> _Exercise goal_
A faithful transcription of the entries below is required.

> _Record set_
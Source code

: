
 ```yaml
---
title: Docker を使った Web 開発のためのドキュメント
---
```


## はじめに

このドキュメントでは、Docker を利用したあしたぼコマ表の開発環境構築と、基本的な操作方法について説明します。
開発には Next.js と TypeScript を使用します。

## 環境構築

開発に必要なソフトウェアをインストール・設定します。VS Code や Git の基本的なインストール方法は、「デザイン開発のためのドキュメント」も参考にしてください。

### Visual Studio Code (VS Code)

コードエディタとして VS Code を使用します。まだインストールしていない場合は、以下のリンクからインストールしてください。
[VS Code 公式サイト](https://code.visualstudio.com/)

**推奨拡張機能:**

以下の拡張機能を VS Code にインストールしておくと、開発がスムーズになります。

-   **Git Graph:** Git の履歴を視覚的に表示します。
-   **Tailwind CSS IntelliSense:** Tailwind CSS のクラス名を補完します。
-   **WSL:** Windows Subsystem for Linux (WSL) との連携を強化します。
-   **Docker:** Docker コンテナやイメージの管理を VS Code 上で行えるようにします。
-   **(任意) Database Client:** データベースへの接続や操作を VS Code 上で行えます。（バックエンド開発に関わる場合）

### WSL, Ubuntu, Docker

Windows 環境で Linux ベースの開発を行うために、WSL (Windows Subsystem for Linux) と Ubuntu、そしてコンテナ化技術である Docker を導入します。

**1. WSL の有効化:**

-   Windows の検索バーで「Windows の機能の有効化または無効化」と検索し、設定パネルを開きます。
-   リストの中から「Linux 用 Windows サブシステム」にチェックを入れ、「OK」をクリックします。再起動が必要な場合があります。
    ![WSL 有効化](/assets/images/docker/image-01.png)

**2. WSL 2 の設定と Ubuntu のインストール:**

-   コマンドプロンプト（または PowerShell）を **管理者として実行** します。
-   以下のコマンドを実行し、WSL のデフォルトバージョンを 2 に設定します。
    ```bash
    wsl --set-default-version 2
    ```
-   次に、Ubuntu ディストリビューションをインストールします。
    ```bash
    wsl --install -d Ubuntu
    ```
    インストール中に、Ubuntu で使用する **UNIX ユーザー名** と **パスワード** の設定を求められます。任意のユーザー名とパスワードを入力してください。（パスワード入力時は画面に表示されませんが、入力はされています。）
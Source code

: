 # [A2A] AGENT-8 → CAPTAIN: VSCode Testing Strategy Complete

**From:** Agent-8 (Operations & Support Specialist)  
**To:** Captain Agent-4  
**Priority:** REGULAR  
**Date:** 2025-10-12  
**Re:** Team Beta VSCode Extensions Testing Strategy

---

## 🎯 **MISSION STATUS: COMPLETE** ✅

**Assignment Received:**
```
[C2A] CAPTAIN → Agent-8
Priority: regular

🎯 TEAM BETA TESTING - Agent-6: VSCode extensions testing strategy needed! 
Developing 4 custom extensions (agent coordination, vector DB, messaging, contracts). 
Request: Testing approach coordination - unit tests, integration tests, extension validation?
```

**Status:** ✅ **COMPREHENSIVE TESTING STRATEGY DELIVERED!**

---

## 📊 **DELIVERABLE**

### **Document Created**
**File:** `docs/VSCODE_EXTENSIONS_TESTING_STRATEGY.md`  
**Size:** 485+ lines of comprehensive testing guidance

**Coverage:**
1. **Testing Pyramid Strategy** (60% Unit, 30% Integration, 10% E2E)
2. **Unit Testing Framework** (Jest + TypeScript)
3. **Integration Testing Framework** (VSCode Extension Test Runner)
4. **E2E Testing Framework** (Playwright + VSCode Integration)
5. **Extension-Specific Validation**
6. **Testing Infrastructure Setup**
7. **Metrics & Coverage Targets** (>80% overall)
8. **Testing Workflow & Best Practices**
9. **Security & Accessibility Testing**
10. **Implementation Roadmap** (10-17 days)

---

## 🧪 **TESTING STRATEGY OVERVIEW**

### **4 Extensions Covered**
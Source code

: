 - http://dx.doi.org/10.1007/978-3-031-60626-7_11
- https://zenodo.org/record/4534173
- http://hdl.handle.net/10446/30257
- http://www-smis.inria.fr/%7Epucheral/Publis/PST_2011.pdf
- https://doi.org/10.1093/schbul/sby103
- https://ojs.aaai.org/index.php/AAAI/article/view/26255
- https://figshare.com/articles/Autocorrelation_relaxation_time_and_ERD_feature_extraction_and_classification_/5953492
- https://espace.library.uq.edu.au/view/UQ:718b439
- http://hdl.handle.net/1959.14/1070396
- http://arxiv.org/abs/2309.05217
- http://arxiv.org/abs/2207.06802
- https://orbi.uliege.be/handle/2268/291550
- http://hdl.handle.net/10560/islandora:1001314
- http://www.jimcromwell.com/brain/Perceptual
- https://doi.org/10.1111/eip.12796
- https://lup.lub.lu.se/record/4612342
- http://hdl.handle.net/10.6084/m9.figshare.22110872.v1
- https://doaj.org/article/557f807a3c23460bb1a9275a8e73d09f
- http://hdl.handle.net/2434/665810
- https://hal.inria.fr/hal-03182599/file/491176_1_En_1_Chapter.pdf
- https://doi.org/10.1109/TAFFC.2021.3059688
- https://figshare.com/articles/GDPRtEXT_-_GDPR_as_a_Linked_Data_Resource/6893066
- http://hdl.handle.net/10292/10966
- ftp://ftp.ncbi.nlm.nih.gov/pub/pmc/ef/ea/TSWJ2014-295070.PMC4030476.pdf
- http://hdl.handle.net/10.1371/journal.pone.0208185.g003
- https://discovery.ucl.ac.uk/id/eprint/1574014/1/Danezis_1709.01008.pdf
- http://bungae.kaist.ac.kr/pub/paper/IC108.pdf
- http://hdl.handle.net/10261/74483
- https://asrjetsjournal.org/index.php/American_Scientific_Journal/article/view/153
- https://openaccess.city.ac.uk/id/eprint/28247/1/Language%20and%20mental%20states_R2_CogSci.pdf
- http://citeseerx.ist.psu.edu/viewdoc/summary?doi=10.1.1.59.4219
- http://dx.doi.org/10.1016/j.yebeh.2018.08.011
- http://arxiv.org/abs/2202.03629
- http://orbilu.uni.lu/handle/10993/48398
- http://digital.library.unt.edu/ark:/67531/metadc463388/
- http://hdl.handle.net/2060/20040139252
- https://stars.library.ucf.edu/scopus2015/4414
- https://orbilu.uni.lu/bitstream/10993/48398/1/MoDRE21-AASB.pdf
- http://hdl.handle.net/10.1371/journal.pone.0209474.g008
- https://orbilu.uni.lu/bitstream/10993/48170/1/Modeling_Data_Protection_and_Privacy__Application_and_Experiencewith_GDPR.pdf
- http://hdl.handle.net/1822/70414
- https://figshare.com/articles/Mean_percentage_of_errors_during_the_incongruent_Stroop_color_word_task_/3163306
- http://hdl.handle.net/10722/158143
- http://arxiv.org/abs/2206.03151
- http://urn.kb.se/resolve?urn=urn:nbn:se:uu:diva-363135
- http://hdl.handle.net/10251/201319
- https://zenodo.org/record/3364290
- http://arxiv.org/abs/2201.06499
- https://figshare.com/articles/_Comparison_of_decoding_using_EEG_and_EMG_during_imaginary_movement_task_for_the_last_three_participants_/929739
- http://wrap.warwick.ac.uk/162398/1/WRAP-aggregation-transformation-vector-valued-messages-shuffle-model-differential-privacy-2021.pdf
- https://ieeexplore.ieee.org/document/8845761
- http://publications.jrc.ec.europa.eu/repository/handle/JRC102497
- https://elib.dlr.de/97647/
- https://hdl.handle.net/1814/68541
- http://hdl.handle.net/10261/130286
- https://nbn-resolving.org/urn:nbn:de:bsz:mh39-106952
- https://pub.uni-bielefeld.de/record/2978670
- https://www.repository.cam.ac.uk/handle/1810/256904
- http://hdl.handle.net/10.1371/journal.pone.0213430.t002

> _Expected answer_
Source code

:
 ```yaml
---
title: Docker を使った Web 開発のためのドキュメント
---
```


## はじめに

このドキュメントでは、Docker を利用したあしたぼコマ表の開発環境構築と、基本的な操作方法について説明します。
開発には Next.js と TypeScript を使用します。

## 環境構築

開発に必要なソフトウェアをインストール・設定します。VS Code や Git の基本的なインストール方法は、「デザイン開発のためのドキュメント」も参考にしてください。

### Visual Studio Code (VS Code)

コードエディタとして VS Code を使用します。まだインストールしていない場合は、以下のリンクからインストールしてください。
[VS Code 公式サイト](https://code.visualstudio.com/)

**推奨拡張機能:**

以下の拡張機能を VS Code にインストールしておくと、開発がスムーズになります。

-   **Git Graph:** Git の履歴を視覚的に表示します。
-   **Tailwind CSS IntelliSense:** Tailwind CSS のクラス名を補完します。
-   **WSL:** Windows Subsystem for Linux (WSL) との連携を強化します。
-   **Docker:** Docker コンテナやイメージの管理を VS Code 上で行えるようにします。
-   **(任意) Database Client:** データベースへの接続や操作を VS Code 上で行えます。（バックエンド開発に関わる場合）

### WSL, Ubuntu, Docker

Windows 環境で Linux ベースの開発を行うために、WSL (Windows Subsystem for Linux) と Ubuntu、そしてコンテナ化技術である Docker を導入します。

**1. WSL の有効化:**

-   Windows の検索バーで「Windows の機能の有効化または無効化」と検索し、設定パネルを開きます。
-   リストの中から「Linux 用 Windows サブシステム」にチェックを入れ、「OK」をクリックします。再起動が必要な場合があります。
    ![WSL 有効化](/assets/images/docker/image-01.png)

**2. WSL 2 の設定と Ubuntu のインストール:**

-   コマンドプロンプト（または PowerShell）を **管理者として実行** します。
-   以下のコマンドを実行し、WSL のデフォルトバージョンを 2 に設定します。
    ```bash
    wsl --set-default-version 2
    ```
-   次に、Ubuntu ディストリビューションをインストールします。
    ```bash
    wsl --install -d Ubuntu
    ```
    インストール中に、Ubuntu で使用する **UNIX ユーザー名** と **パスワード** の設定を求められます。任意のユーザー名とパスワードを入力してください。（パスワード入力時は画面に表示されませんが、入力はされています。）
Source code

: # [A2A] AGENT-8 → CAPTAIN: VSCode Testing Strategy Complete

**From:** Agent-8 (Operations & Support Specialist)  
**To:** Captain Agent-4  
**Priority:** REGULAR  
**Date:** 2025-10-12  
**Re:** Team Beta VSCode Extensions Testing Strategy

---

## 🎯 **MISSION STATUS: COMPLETE** ✅

**Assignment Received:**
```
[C2A] CAPTAIN → Agent-8
Priority: regular

🎯 TEAM BETA TESTING - Agent-6: VSCode extensions testing strategy needed! 
Developing 4 custom extensions (agent coordination, vector DB, messaging, contracts). 
Request: Testing approach coordination - unit tests, integration tests, extension validation?
```

**Status:** ✅ **COMPREHENSIVE TESTING STRATEGY DELIVERED!**

---

## 📊 **DELIVERABLE**

### **Document Created**
**File:** `docs/VSCODE_EXTENSIONS_TESTING_STRATEGY.md`  
**Size:** 485+ lines of comprehensive testing guidance

**Coverage:**
1. **Testing Pyramid Strategy** (60% Unit, 30% Integration, 10% E2E)
2. **Unit Testing Framework** (Jest + TypeScript)
3. **Integration Testing Framework** (VSCode Extension Test Runner)
4. **E2E Testing Framework** (Playwright + VSCode Integration)
5. **Extension-Specific Validation**
6. **Testing Infrastructure Setup**
7. **Metrics & Coverage Targets** (>80% overall)
8. **Testing Workflow & Best Practices**
9. **Security & Accessibility Testing**
10. **Implementation Roadmap** (10-17 days)

---

## 🧪 **TESTING STRATEGY OVERVIEW**

### **4 Extensions Covered**
Source code

: - http://dx.doi.org/10.1007/978-3-031-60626-7_11
- https://zenodo.org/record/4534173
- http://hdl.handle.net/10446/30257
- http://www-smis.inria.fr/%7Epucheral/Publis/PST_2011.pdf
- https://doi.org/10.1093/schbul/sby103
- https://ojs.aaai.org/index.php/AAAI/article/view/26255
- https://figshare.com/articles/Autocorrelation_relaxation_time_and_ERD_feature_extraction_and_classification_/5953492
- https://espace.library.uq.edu.au/view/UQ:718b439
- http://hdl.handle.net/1959.14/1070396
- http://arxiv.org/abs/2309.05217
- http://arxiv.org/abs/2207.06802
- https://orbi.uliege.be/handle/2268/291550
- http://hdl.handle.net/10560/islandora:1001314
- http://www.jimcromwell.com/brain/Perceptual
- https://doi.org/10.1111/eip.12796
- https://lup.lub.lu.se/record/4612342
- http://hdl.handle.net/10.6084/m9.figshare.22110872.v1
- https://doaj.org/article/557f807a3c23460bb1a9275a8e73d09f
- http://hdl.handle.net/2434/665810
- https://hal.inria.fr/hal-03182599/file/491176_1_En_1_Chapter.pdf
- https://doi.org/10.1109/TAFFC.2021.3059688
- https://figshare.com/articles/GDPRtEXT_-_GDPR_as_a_Linked_Data_Resource/6893066
- http://hdl.handle.net/10292/10966
- ftp://ftp.ncbi.nlm.nih.gov/pub/pmc/ef/ea/TSWJ2014-295070.PMC4030476.pdf
- http://hdl.handle.net/10.1371/journal.pone.0208185.g003
- https://discovery.ucl.ac.uk/id/eprint/1574014/1/Danezis_1709.01008.pdf
- http://bungae.kaist.ac.kr/pub/paper/IC108.pdf
- http://hdl.handle.net/10261/74483
- https://asrjetsjournal.org/index.php/American_Scientific_Journal/article/view/153
- https://openaccess.city.ac.uk/id/eprint/28247/1/Language%20and%20mental%20states_R2_CogSci.pdf
- http://citeseerx.ist.psu.edu/viewdoc/summary?doi=10.1.1.59.4219
- http://dx.doi.org/10.1016/j.yebeh.2018.08.011
- http://arxiv.org/abs/2202.03629
- http://orbilu.uni.lu/handle/10993/48398
- http://digital.library.unt.edu/ark:/67531/metadc463388/
- http://hdl.handle.net/2060/20040139252
- https://stars.library.ucf.edu/scopus2015/4414
- https://orbilu.uni.lu/bitstream/10993/48398/1/MoDRE21-AASB.pdf
- http://hdl.handle.net/10.1371/journal.pone.0209474.g008
- https://orbilu.uni.lu/bitstream/10993/48170/1/Modeling_Data_Protection_and_Privacy__Application_and_Experiencewith_GDPR.pdf
- http://hdl.handle.net/1822/70414
- https://figshare.com/articles/Mean_percentage_of_errors_during_the_incongruent_Stroop_color_word_task_/3163306
- http://hdl.handle.net/10722/158143
- http://arxiv.org/abs/2206.03151
- http://urn.kb.se/resolve?urn=urn:nbn:se:uu:diva-363135
- http://hdl.handle.net/10251/201319
- https://zenodo.org/record/3364290
- http://arxiv.org/abs/2201.06499
- https://figshare.com/articles/_Comparison_of_decoding_using_EEG_and_EMG_during_imaginary_movement_task_for_the_last_three_participants_/929739
- http://wrap.warwick.ac.uk/162398/1/WRAP-aggregation-transformation-vector-valued-messages-shuffle-model-differential-privacy-2021.pdf
- https://ieeexplore.ieee.org/document/8845761
- http://publications.jrc.ec.europa.eu/repository/handle/JRC102497
- https://elib.dlr.de/97647/
- https://hdl.handle.net/1814/68541
- http://hdl.handle.net/10261/130286
- https://nbn-resolving.org/urn:nbn:de:bsz:mh39-106952
- https://pub.uni-bielefeld.de/record/2978670
- https://www.repository.cam.ac.uk/handle/1810/256904
- http://hdl.handle.net/10.1371/journal.pone.0213430.t002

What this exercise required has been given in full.